Someone once said if the grass is greener on the other side of the fence, water your own lawn. I don’t know who that was.
Saddly I had a conversation with a friend last Saturday who was at the end of her rope. She is a single mom, has two children both on the cusp of teenagerhood, and an exhusband who is constantly telling her how to improve her mothering skills while taking the offhanded approach in parenting. To see her in church you wouldn’t know the tumultous life she leads.
She is a tough girl and puts up with a lot. I love her because she is true. She is generous and kind and works hard at making others feel comfortable. So imagine my surprise when I got a call from her from the highway saying “I don’t know when I will be back.”
My heart ached for her. So much so that sunday it was all I could do to keep from breaking down, but I didn’t. I started to wonder how did it get so bad? How could I not notice? I thought she was just venting when we talked.
Today I had a conversation with a mom in kindergarten who has a son that has kidney problems. She has known the situation since she was 18 weeks pregnant but this friday he is going to the childrens’ hospital to have the surgery. He is 19 months old. She has always been one of the kindest moms asking me how I’m doing, showing great sympathy for my roughness of pregnancy. As I gave her my best wishes for her and her son, I felt guilty that not once in the conversations we have had in the past did I ask her how she was doing.

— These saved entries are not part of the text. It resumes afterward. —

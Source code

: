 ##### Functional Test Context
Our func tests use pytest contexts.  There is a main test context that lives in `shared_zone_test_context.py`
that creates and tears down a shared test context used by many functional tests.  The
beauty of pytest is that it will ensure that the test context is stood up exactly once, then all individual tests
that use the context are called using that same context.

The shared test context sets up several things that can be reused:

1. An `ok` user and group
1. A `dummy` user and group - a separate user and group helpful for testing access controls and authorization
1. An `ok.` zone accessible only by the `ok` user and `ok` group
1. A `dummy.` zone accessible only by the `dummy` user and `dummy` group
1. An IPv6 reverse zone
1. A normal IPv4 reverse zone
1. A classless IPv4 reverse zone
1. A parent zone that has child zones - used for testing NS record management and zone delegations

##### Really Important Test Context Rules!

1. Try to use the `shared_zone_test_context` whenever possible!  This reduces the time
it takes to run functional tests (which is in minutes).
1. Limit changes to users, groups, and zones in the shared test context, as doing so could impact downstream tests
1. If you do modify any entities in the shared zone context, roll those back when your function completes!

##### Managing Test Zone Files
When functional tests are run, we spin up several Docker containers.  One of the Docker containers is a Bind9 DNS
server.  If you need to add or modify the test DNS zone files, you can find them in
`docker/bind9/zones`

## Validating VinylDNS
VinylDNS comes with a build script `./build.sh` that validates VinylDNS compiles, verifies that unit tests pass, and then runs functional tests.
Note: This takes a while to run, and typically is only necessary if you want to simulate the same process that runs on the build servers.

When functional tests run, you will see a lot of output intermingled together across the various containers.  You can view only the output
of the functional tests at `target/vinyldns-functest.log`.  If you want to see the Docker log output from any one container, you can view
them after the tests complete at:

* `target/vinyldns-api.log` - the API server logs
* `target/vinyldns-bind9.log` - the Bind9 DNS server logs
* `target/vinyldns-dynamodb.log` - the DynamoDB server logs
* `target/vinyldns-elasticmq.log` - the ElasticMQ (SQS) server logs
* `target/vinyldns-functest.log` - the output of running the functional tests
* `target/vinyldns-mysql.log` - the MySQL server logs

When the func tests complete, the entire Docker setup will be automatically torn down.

I’m not trying to be hard on myself for not noticing or being aware. Ever since I have been pregnant (I’m trying not to use that as an excuse) I have been walking around in a fog of self importance. Yes I’ve been puking, yes I have had multiple floods in my appartment, yes we have been helping my parents get their house ready to sell, and yes we had the flu run through our family this last week, but when did I get so self absorbed? I admit like theses other ladies I too haven’t shared my inner most hardships and I can see me sometimes heading down a highway of my own screaming “I can’t take it anymore.” Don’t worry I’m not there yet, at least not today.
We as women often look at others and think they have it all together at the same time thinking we are so not meating the bar. I wouldn’t have known about my friends PPD, if she hadn’t blogged about. We see each other in their tiny little microcosms and think thats how it is. The snapshot at church or school is all we let people see. Its like we are constantly putting on a show for the few hours we see someone, so we don’t have to be real. Why do we do that? Why is it so hard to be real? We know everybody has problems, at least we say we do, but we only let others in to help when our facade is already visually crumbling around us and it will take more that a couple of fingers to hold back the raging flood waters behind the dam. Sometimes even then there is no help and its too late.
I don’t know where I’m going with this. I’m just typing what I feel. Maybe I’m just asking all to be a little more kind and while you are busy watering your own lawn to make it greener let some of the water trickle on to your neighbours (unless its pool water right karen) lawn. Sometimes thats all they need.
Just an after thought: I may not be able to help my friend somewhere out on the highway but I bet the mom with the little one in sugery could use something, maybe even a meal.